What this task involves - Give the entries again, exactly as written.

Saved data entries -
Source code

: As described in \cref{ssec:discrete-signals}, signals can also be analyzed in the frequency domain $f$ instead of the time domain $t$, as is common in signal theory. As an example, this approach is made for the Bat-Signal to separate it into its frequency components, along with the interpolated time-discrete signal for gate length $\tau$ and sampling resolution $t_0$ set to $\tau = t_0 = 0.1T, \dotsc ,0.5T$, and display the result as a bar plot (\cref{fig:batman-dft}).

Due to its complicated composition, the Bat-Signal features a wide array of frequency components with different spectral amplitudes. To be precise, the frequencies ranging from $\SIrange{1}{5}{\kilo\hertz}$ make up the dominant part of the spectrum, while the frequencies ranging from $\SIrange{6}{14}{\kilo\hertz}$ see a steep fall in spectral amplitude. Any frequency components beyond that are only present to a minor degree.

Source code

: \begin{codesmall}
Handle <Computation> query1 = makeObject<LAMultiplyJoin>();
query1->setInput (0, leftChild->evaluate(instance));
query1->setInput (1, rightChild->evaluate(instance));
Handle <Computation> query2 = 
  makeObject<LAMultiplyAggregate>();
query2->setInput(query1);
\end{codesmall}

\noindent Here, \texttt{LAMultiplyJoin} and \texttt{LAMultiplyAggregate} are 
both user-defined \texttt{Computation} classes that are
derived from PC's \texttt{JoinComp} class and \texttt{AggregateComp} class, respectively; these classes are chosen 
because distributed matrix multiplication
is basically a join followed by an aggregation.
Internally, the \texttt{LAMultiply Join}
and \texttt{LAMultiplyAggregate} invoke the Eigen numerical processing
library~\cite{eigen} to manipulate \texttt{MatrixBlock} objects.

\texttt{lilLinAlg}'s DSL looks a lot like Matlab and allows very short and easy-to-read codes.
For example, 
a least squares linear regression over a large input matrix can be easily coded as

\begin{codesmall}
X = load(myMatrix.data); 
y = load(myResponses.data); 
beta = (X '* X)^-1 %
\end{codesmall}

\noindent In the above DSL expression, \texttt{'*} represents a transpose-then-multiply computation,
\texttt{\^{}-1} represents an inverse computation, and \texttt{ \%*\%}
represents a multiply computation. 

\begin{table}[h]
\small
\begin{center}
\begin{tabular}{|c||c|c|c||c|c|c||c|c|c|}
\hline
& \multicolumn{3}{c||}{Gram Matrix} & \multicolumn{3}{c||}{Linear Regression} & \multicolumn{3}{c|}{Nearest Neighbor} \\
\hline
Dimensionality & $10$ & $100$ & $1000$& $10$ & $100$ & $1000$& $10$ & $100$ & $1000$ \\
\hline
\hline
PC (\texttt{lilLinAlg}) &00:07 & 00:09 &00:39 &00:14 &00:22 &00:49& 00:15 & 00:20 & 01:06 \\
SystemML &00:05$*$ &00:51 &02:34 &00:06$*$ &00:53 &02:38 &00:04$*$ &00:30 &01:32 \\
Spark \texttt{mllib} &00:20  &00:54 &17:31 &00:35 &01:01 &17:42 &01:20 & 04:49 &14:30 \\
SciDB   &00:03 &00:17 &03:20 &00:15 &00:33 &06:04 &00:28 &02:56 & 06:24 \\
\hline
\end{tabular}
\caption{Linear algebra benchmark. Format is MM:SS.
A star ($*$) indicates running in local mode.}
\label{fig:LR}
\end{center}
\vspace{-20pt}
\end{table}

Answer to this problem -
Source code

: As described in \cref{ssec:discrete-signals}, signals can also be analyzed in the frequency domain $f$ instead of the time domain $t$, as is common in signal theory. As an example, this approach is made for the Bat-Signal to separate it into its frequency components, along with the interpolated time-discrete signal for gate length $\tau$ and sampling resolution $t_0$ set to $\tau = t_0 = 0.1T, \dotsc ,0.5T$, and display the result as a bar plot (\cref{fig:batman-dft}).

Due to its complicated composition, the Bat-Signal features a wide array of frequency components with different spectral amplitudes. To be precise, the frequencies ranging from $\SIrange{1}{5}{\kilo\hertz}$ make up the dominant part of the spectrum, while the frequencies ranging from $\SIrange{6}{14}{\kilo\hertz}$ see a steep fall in spectral amplitude. Any frequency components beyond that are only present to a minor degree.

Source code

: \begin{codesmall}
Handle <Computation> query1 = makeObject<LAMultiplyJoin>();
query1->setInput (0, leftChild->evaluate(instance));
query1->setInput (1, rightChild->evaluate(instance));
Handle <Computation> query2 = 
  makeObject<LAMultiplyAggregate>();
query2->setInput(query1);
\end{codesmall}

\noindent Here, \texttt{LAMultiplyJoin} and \texttt{LAMultiplyAggregate} are 
both user-defined \texttt{Computation} classes that are
derived from PC's \texttt{JoinComp} class and \texttt{AggregateComp} class, respectively; these classes are chosen 
because distributed matrix multiplication
is basically a join followed by an aggregation.
Internally, the \texttt{LAMultiply Join}
and \texttt{LAMultiplyAggregate} invoke the Eigen numerical processing
library~\cite{eigen} to manipulate \texttt{MatrixBlock} objects.

\texttt{lilLinAlg}'s DSL looks a lot like Matlab and allows very short and easy-to-read codes.
For example, 
a least squares linear regression over a large input matrix can be easily coded as

\begin{codesmall}
X = load(myMatrix.data); 
y = load(myResponses.data); 
beta = (X '* X)^-1 %
\end{codesmall}

\noindent In the above DSL expression, \texttt{'*} represents a transpose-then-multiply computation,
\texttt{\^{}-1} represents an inverse computation, and \texttt{ \%*\%}
represents a multiply computation. 

\begin{table}[h]
\small
\begin{center}
\begin{tabular}{|c||c|c|c||c|c|c||c|c|c|}
\hline
& \multicolumn{3}{c||}{Gram Matrix} & \multicolumn{3}{c||}{Linear Regression} & \multicolumn{3}{c|}{Nearest Neighbor} \\
\hline
Dimensionality & $10$ & $100$ & $1000$& $10$ & $100$ & $1000$& $10$ & $100$ & $1000$ \\
\hline
\hline
PC (\texttt{lilLinAlg}) &00:07 & 00:09 &00:39 &00:14 &00:22 &00:49& 00:15 & 00:20 & 01:06 \\
SystemML &00:05$*$ &00:51 &02:34 &00:06$*$ &00:53 &02:38 &00:04$*$ &00:30 &01:32 \\
Spark \texttt{mllib} &00:20  &00:54 &17:31 &00:35 &01:01 &17:42 &01:20 & 04:49 &14:30 \\
SciDB   &00:03 &00:17 &03:20 &00:15 &00:33 &06:04 &00:28 &02:56 & 06:24 \\
\hline
\end{tabular}
\caption{Linear algebra benchmark. Format is MM:SS.
A star ($*$) indicates running in local mode.}
\label{fig:LR}
\end{center}
\vspace{-20pt}
\end{table}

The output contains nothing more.